Stored data entries:
>>
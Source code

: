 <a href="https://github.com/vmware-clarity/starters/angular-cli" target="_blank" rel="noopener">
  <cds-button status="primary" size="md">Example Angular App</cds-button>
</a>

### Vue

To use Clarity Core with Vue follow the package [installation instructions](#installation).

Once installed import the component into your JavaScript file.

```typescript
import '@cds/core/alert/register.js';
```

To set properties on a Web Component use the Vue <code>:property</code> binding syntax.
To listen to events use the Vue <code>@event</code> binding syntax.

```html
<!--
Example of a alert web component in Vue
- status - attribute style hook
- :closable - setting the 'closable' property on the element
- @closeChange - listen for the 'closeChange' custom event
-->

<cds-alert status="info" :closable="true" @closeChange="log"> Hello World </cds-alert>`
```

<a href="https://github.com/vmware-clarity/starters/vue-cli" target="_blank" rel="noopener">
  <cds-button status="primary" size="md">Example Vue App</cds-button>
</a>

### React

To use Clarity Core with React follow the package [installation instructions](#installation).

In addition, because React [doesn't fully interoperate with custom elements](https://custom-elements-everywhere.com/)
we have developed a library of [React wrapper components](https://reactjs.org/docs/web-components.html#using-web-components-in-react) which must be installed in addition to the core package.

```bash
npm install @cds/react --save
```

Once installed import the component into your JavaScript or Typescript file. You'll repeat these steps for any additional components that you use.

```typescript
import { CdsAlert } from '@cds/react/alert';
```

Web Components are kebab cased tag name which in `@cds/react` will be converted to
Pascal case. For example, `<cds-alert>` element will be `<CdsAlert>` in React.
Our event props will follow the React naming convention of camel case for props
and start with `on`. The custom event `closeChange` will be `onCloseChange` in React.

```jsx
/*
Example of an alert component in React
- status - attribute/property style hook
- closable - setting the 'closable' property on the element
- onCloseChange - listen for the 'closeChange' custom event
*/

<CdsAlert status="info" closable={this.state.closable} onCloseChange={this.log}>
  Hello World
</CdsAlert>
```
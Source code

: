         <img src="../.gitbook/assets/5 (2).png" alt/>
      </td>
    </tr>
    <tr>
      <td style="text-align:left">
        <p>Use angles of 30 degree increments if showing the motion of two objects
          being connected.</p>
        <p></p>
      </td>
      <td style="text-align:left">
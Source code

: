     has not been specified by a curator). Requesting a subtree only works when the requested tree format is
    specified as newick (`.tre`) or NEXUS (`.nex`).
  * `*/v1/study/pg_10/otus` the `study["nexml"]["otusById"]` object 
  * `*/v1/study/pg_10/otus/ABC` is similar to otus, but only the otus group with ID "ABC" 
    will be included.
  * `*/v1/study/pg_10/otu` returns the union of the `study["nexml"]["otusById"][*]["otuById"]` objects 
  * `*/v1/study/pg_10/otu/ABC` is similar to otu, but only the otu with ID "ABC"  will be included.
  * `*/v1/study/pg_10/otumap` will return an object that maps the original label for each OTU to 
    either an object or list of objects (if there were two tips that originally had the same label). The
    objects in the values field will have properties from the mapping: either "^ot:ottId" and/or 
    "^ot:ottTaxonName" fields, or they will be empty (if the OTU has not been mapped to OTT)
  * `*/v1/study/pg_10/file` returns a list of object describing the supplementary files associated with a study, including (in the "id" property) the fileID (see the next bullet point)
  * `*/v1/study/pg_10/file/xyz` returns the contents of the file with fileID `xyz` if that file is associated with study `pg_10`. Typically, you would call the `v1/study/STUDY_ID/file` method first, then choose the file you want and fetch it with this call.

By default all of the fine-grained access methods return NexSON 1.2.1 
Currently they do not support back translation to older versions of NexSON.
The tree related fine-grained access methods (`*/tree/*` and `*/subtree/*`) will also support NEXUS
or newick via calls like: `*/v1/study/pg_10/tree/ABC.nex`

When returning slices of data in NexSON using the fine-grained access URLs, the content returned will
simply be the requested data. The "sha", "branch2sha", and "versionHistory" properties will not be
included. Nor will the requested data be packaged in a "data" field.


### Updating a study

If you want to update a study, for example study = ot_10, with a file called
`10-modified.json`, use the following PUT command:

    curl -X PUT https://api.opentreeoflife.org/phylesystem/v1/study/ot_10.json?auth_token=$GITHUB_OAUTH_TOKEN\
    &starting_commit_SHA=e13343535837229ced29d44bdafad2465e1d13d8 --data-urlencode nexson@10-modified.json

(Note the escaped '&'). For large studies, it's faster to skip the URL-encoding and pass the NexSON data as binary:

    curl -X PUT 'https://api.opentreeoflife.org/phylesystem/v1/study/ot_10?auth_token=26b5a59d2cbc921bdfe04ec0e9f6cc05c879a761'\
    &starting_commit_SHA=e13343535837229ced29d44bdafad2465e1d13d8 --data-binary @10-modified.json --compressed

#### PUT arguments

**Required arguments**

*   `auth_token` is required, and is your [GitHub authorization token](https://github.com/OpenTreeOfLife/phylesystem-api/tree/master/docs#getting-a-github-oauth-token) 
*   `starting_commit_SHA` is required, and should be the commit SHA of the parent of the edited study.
<<
▸ **TASK OBJECTIVE**
Your task is to copy each line of the entries that includes the word "included".

▸ **RESULT OF THE EXERCISE**
    will be included.
  * `*/v1/study/pg_10/otu/ABC` is similar to otu, but only the otu with ID "ABC"  will be included.
included. Nor will the requested data be packaged in a "data" field.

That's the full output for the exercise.